En esa lógica, ¿si el foco estuviera puesto en decir en qué se va a gastar el dinero, sería distinta la discusión?

-Nadie le cree al Estado cuando declara que va a gastar mejor. Lo que habría que hacer es decir, vamos a reformar el Estado, vamos a hacerlo eficiente, vamos a gastar bien las lucas, y después proponemos un proyecto de reforma tributaria. No es una declaración, son hechos. Cuando vamos a la OCDE, todos pagan, todos reciben. Hay una inconsistencia entre lo que se declara, que es decir, quiero hacer una reforma tributaria para que nos acerque a los países de la OCDE. Lo que realmente se está proponiendo, que es una cosa totalmente distinta, es cobrarle al 5%. El ministro de Economía dijo que es una gran virtud de la reforma, la gran virtud es que el 5% va a pagar toda la reforma. Un país que pretende que el 95% del país esté mejor, pasándole la cuenta al 5% del país, es un país quebrado.

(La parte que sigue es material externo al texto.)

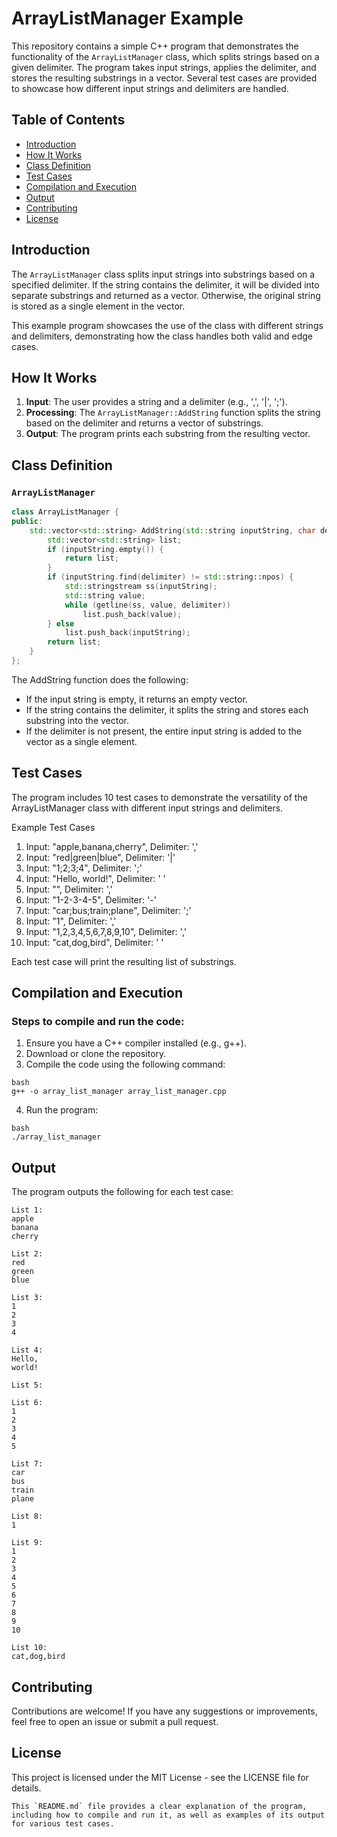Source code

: # ArrayListManager Example

This repository contains a simple C++ program that demonstrates the functionality of the `ArrayListManager` class, which splits strings based on a given delimiter. The program takes input strings, applies the delimiter, and stores the resulting substrings in a vector. Several test cases are provided to showcase how different input strings and delimiters are handled.

## Table of Contents

- [Introduction](#introduction)
- [How It Works](#how-it-works)
- [Class Definition](#class-definition)
- [Test Cases](#test-cases)
- [Compilation and Execution](#compilation-and-execution)
- [Output](#output)
- [Contributing](#contributing)
- [License](#license)

## Introduction

The `ArrayListManager` class splits input strings into substrings based on a specified delimiter. If the string contains the delimiter, it will be divided into separate substrings and returned as a vector. Otherwise, the original string is stored as a single element in the vector.

This example program showcases the use of the class with different strings and delimiters, demonstrating how the class handles both valid and edge cases.

## How It Works

1. **Input**: The user provides a string and a delimiter (e.g., ',', '|', ';').
2. **Processing**: The `ArrayListManager::AddString` function splits the string based on the delimiter and returns a vector of substrings.
3. **Output**: The program prints each substring from the resulting vector.

## Class Definition

### `ArrayListManager`

```cpp
class ArrayListManager {
public:
    std::vector<std::string> AddString(std::string inputString, char delimiter) {
        std::vector<std::string> list;
        if (inputString.empty()) {
            return list;
        }
        if (inputString.find(delimiter) != std::string::npos) {
            std::stringstream ss(inputString);
            std::string value;
            while (getline(ss, value, delimiter))
                list.push_back(value);
        } else
            list.push_back(inputString);
        return list;
    }
};
```
The AddString function does the following:

- If the input string is empty, it returns an empty vector.
- If the string contains the delimiter, it splits the string and stores each substring into the vector.
- If the delimiter is not present, the entire input string is added to the vector as a single element.

## Test Cases

The program includes 10 test cases to demonstrate the versatility of the ArrayListManager class with different input strings and delimiters.

Example Test Cases
1. Input: "apple,banana,cherry", Delimiter: ','
2. Input: "red|green|blue", Delimiter: '|'
3. Input: "1;2;3;4", Delimiter: ';'
4. Input: "Hello, world!", Delimiter: ' '
5. Input: "", Delimiter: ','
6. Input: "1-2-3-4-5", Delimiter: '-'
7. Input: "car;bus;train;plane", Delimiter: ';'
8. Input: "1", Delimiter: ','
9. Input: "1,2,3,4,5,6,7,8,9,10", Delimiter: ','
10. Input: "cat,dog,bird", Delimiter: ' '

Each test case will print the resulting list of substrings.

## Compilation and Execution

### Steps to compile and run the code:
1. Ensure you have a C++ compiler installed (e.g., g++).
2. Download or clone the repository.
3. Compile the code using the following command:

```
bash
g++ -o array_list_manager array_list_manager.cpp
```
4. Run the program:
```
bash
./array_list_manager
```

## Output

The program outputs the following for each test case:
```
List 1:
apple
banana
cherry

List 2:
red
green
blue

List 3:
1
2
3
4

List 4:
Hello,
world!

List 5:

List 6:
1
2
3
4
5

List 7:
car
bus
train
plane

List 8:
1

List 9:
1
2
3
4
5
6
7
8
9
10

List 10:
cat,dog,bird
```

## Contributing

Contributions are welcome! If you have any suggestions or improvements, feel free to open an issue or submit a pull request.

## License

This project is licensed under the MIT License - see the LICENSE file for details.
```
This `README.md` file provides a clear explanation of the program, including how to compile and run it, as well as examples of its output for various test cases.
```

¿Usted ve que esta reforma va a afectar la competitividad de nuestro país?

-Estamos haciendo la cosa al revés. Los países que cobran impuestos altos, tienen productividad alta, porque trabajan bien, porque hacen bien las cosas, porque el Estado gasta bien. Se pueden dar el lujo de cobrar impuestos altos y seguir siendo competitivos. Aquí hacemos las cosas al revés. Tenemos baja productividad, alto desempleo, bajo crecimiento y un Estado que está gastándose mal la plata, y queremos tener impuestos tipo país OCDE. No cuadra. No nos vamos a transformar en daneses, suecos o alemanes solo por subir impuestos. Nos vamos a transformar en daneses, suecos, alemanes en la medida que el Estado gaste bien la plata, que se asignen bien los recursos, que seamos productivos, que tengamos niveles de educación y productividad similares. No se logra por la vía de quitarle plata al 5% más rico del país. No hay como lograr los objetivos que se dicen que se pueden lograr vía esta reforma.

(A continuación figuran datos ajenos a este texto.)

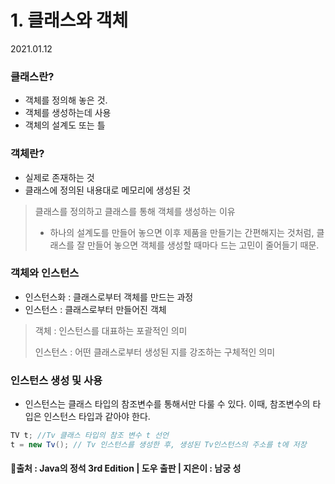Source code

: # 1. 클래스와 객체

2021.01.12

### 클래스란?

- 객체를 정의해 놓은 것.
- 객체를 생성하는데 사용
- 객체의 설계도 또는 틀



### 객체란?

- 실제로 존재하는 것
- 클래스에 정의된 내용대로 메모리에 생성된 것



> 클래스를 정의하고 클래스를 통해 객체를 생성하는 이유
>
> - 하나의 설계도를 만들어 놓으면 이후 제품을 만들기는 간편해지는 것처럼, 클래스를 잘 만들어 놓으면 객체를 생성할 때마다 드는 고민이 줄어들기 때문.



### 객체와 인스턴스

- 인스턴스화 : 클래스로부터 객체를 만드는 과정
- 인스턴스 : 클래스로부터 만들어진 객체

> 객체 : 인스턴스를 대표하는 포괄적인 의미
>
> 인스턴스 : 어떤 클래스로부터 생성된 지를 강조하는 구체적인 의미



### 인스턴스 생성 및 사용

- 인스턴스는 클래스 타입의 참조변수를 통해서만 다룰 수 있다. 이때, 참조변수의 타입은 인스턴스 타입과 같아야 한다.

```java
TV t; //Tv 클래스 타입의 참조 변수 t 선언
t = new Tv(); // Tv 인스턴스를 생성한 후, 생성된 Tv인스턴스의 주소를 t에 저장
```



#### 🎈출처 : Java의 정석 3rd Edition | 도우 출판 | 지은이 : 남궁 성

Y en cuanto al royalty, donde los gremios mineros han dicho que esto podría frenar la inversión. ¿Concuerda?

-Hay temas de cómo uno percibe que funcionan los incentivos de las personas para crear riqueza. Si uno cree que a un empresario, empresa grande o accionistas uno los puede entusiasmar diciendo: ‘mire, si anda bien usted no va a ganar plata, y si anda mal usted va a perder plata. Y si anda en el medio vamos a ganar los dos’. El mundo no funciona así. El mundo de los empresarios y emprendedores funciona con la ilusión de que si lo hacen muy bien les va a ir muy bien. No funciona con la ilusión de que si les va muy bien, alguien les va a quitar todo. Así no funciona.